どうやら健吾と晴雄は仲がいいらしく、俺に洗われてる最中でも、嬉しそうにぴょこぴょこと動きをとっている。
「晴雄だ! 泳いでたの、いいなー」
「お前も泳ごーぜ!」
「わかった!」
「健吾お前もあっち側の人間かよ」
風呂場で泳ぐ奴の神経が理解できないのは、俺が泳ぎが下手くそだからなのか、それともこいつらがぶっ飛びすぎてるせいなのか。昔から泳ぐのが自転車に乗るのと同じぐらい下手だ、だるまうきが限度なんだ。まあせっかくだから俺も風呂に入らせてもらう事にした。入るだけだ、泳いだわけではないぞ。

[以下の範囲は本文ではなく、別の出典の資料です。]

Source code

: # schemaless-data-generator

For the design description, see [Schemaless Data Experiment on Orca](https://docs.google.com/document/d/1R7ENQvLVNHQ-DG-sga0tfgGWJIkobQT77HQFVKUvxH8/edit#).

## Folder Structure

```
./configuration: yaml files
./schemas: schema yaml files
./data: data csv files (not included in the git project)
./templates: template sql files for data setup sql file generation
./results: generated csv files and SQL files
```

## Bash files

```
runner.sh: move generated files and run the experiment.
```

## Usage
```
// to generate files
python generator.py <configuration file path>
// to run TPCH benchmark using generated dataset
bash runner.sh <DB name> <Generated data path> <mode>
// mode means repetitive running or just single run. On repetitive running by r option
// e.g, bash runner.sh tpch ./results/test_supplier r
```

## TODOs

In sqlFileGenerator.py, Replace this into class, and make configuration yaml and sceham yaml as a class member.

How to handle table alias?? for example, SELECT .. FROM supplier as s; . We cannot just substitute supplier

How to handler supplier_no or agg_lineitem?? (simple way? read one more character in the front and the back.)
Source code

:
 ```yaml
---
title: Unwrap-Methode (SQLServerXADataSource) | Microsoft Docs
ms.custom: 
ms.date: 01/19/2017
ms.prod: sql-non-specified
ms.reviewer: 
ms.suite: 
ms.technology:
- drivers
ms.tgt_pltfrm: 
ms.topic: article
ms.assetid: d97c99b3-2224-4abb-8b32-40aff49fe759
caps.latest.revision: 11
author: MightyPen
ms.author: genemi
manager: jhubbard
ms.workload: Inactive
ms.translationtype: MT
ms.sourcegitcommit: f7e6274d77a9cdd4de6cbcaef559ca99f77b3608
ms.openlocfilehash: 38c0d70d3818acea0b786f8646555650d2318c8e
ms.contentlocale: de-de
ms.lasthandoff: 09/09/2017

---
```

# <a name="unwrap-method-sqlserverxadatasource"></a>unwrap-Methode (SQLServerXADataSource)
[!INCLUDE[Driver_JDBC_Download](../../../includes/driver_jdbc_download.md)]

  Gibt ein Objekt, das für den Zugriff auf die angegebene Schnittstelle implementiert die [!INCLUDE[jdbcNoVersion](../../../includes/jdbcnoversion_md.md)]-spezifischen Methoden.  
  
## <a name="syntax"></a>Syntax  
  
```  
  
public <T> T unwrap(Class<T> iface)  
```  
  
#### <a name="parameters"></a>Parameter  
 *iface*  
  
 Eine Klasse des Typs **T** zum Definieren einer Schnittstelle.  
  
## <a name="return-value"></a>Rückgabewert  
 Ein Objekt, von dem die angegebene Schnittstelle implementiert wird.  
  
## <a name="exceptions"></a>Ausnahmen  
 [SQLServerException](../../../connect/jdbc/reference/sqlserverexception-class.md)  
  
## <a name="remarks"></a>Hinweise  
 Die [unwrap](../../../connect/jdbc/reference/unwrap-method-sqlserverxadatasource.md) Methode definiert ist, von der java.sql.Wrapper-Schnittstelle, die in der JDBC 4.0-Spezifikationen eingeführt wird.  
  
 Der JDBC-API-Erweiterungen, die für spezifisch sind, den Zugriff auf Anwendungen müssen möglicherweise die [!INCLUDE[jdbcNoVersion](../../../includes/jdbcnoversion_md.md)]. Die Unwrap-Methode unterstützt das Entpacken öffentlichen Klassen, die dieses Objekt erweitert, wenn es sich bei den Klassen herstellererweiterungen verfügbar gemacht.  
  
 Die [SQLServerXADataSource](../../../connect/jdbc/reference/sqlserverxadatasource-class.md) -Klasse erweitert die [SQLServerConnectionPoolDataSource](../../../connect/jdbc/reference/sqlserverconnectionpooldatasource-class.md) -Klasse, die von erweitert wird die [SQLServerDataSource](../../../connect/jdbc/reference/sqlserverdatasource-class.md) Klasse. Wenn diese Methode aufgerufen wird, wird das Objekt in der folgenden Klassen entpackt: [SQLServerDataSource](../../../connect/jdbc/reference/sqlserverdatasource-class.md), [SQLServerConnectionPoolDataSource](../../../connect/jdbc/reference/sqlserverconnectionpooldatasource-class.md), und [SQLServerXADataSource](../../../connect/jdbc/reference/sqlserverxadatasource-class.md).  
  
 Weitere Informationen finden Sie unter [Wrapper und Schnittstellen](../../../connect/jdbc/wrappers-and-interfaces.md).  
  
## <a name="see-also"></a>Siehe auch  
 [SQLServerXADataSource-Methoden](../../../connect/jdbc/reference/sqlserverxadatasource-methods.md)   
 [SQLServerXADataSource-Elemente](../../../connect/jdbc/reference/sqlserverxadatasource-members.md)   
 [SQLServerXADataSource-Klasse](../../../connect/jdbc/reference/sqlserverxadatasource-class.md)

しばらく奥で遊んでいる二人を見ながらぼーっとした。こんな風に一人でリラックスするのはなんだか久しぶりに思える。思えば俺は異世界に来てから常に誰かと共にいたな。今までちょっと目をやれば晴雄と健吾がいるけども、それでも今までに比べればずっと一人な感じがする。ほら、ちょうど晴雄達の声が聞こえなくなって……って、あいつら溺れてない?
「ちょ、馬鹿野郎!待ってろ!」
何度確認しても風呂から顔を上げない2人を見て確信した、あいつら泳いでねえ、浮いてやがる。こんな短時間で溺れんなよとは思ったが、悪態をつく前に今は助けることだけを考えた。しかし、それは罠って奴だった。二人に近づいた瞬間腕を掴まれた俺は、そのまま近くの座れそうな場所まで引っ張られた。
♢
「ありがと梓!」
「溺れる真似作戦大成功!」
……どうやら2人は俺を驚かそうとしていたらしい。つまり溺れてんのもふりってことだ。騙された気分にはなったが、そもそも俺じゃないんだからそんな簡単に覚えないとすぐに考え直した。
「で、俺をわざわざ捕まえてどうするつもりだよ」
「それはね〜……どうしてなの?」
健吾お前知らずにやったんかとツッコミを入れた。晴雄の策であることが分かったが、その晴雄はと言うと、何故か俺だけじゃなくて健吾の腕前強く掴んだ。健吾はびっくりして俺を掴んでいた手を離してしまった。
「なあさ、ずっと気になってたんだけど。お前らってどんな風にセックスしたの?」
そこには全く悪意を感じない、ただただ好奇心の赴くまま質問しましたって顔をした電波な不思議くんがいた。